In a speech delivered at the Integrity Initiative Forum co-organized by the Makati Business Club (MBC), the European Chamber of Commerce of the Philippines (ECCP), Management Association of the Philippines (MAP) and the American Chamber of Commerce of the Philippines (Amcham), Maria Ressa, CEO and “thought leader” of self-described ‘social news network’ Rappler.com emphasized the importance of integrity and ‘talking the walk‘ in the “fight against corruption” that she asserts is on-going today. Ressa insists that “You have to do what’s right — not just for your company, but for yourself.” She goes on, “It’s that simple. And you must make it that simple.”
Ressa then goes on to introduce the concept of “evil”…
Because corrupt people don’t think they’re corrupt. Just like evil people don’t think they’re evil. How do you get to become corrupt or evil? You take one small step across a line.
…as if anyone can really presume to be an authority on what is or isn’t “evil” much less define exactly what “evil” actually is.
One of her ideas, was particularly interesting, because it had to do with the ill-understood concept of “taking responsibility”…
Take responsibility for what you say and what you do. Will you act this way if everyone can see what you’re doing? Statements like ‘only following orders’ or ‘everyone else is doing it’ abdicates responsibility. Remember, how you behave is completely under your control.

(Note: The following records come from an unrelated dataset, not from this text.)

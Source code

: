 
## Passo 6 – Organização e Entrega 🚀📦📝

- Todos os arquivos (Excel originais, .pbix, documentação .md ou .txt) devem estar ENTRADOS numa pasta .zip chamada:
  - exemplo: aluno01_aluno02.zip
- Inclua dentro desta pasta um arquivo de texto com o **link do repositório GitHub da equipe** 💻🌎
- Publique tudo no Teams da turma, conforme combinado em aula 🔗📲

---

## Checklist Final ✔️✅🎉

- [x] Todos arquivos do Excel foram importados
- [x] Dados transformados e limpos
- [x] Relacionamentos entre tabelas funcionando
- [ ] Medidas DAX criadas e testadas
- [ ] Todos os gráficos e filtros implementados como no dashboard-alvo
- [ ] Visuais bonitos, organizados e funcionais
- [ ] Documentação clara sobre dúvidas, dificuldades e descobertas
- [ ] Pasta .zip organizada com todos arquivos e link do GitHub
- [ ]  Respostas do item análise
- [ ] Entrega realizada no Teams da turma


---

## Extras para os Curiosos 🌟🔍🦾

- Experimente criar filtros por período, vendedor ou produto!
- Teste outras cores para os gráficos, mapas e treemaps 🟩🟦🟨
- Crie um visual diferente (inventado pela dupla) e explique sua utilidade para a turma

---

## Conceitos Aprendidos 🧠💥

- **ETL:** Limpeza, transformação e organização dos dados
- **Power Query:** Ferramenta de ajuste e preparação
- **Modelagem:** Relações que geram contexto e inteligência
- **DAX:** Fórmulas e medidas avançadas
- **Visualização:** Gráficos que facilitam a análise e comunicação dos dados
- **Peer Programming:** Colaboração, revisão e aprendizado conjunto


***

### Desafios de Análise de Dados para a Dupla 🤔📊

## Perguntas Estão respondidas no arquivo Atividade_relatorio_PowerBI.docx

I wonder then how Rappler.com “reporters” Magtanggol de la Cruz and Carmela Fonbuena are living up to Ressa’s call for people to take responsibility for their actions in light of the behaviour they had exhibited during the impeachment trial of former Chief Justice Renato Corona.
Section 8 of Republic Act 6426 (“Foreign Currency Deposit Act of the Philippines”) states that foreign currency accounts are “absolutely confidential”…
Section 8. Secrecy of foreign currency deposits. All foreign currency deposits authorized under this Act, as amended by PD No. 1035, as well as foreign currency deposits authorized under PD No. 1034, are hereby declared as and considered of an absolutely confidential nature and, except upon the written permission of the depositor, in no instance shall foreign currency deposits be examined, inquired or looked into by any person, government official, bureau or office whether judicial or administrative or legislative, or any other entity whether public or private; Provided, however, That said foreign currency deposits shall be exempt from attachment, garnishment, or any other order or process of any court, legislative body, government agency or any administrative body whatsoever. (As amended by PD No. 1035, and further amended by PD No. 1246, prom. Nov. 21, 1977.)
Yet during Corona’s trial, Rappler.com “online reporter” Magtanggol de la Cruz published the balance of one of Corona’s foreign currency deposits in an article that bears the ironic title ‘Secrecy in foreign currency deposits‘ dated the 8th of Feb…
The latest one that has grabbed my attention has to do with whether or not a Philippine bank can be compelled via a subpoena to disclose information relating to a foreign currency bank deposit of its depositor, in this case, the Chief Justice of the Supreme Court.
The scuttlebutt, of course, is that Justice Corona has a US$[bleep] deposit held by the Philippine Savings Bank (PSBank) and that the prosecutors even know its account number.
…refering to a previous article dated the 4th of Feb where “online reporter” Carmela Fonbuena reveals not only that dollar amount but the account number where it is deposited as well…
The $[bleep] deposited in account number [bleep] is supposedly just one of 14 accounts that the Chief Justice and his wife Cristina individually and jointly own with daughter Carla Castillo and her husband Constantino III. Prosecution wants the branch manager of PSBank Katipunan branch to appear before the court and bring the bank documents on February 7, Tuesday.
These potential criminal acts by these Rappler.com “journalists” surely reflected badly on the integrity of the Senate impeachment court that administered Corona’s trial which, it can be argued, became party to violations of bank secrecy laws when it allowed admission of evidence obtained by unlawful means.
Ressa speaks with some sort of self-administered authority on what it means to “take responsibility”. Yet to this day we have not seen any sort of action taken or rectifications made with regard to the behaviour of her so-called “online journalists”. So much for “talking the walk”. I think it’s supposed to be the other way around, Ms Ressa.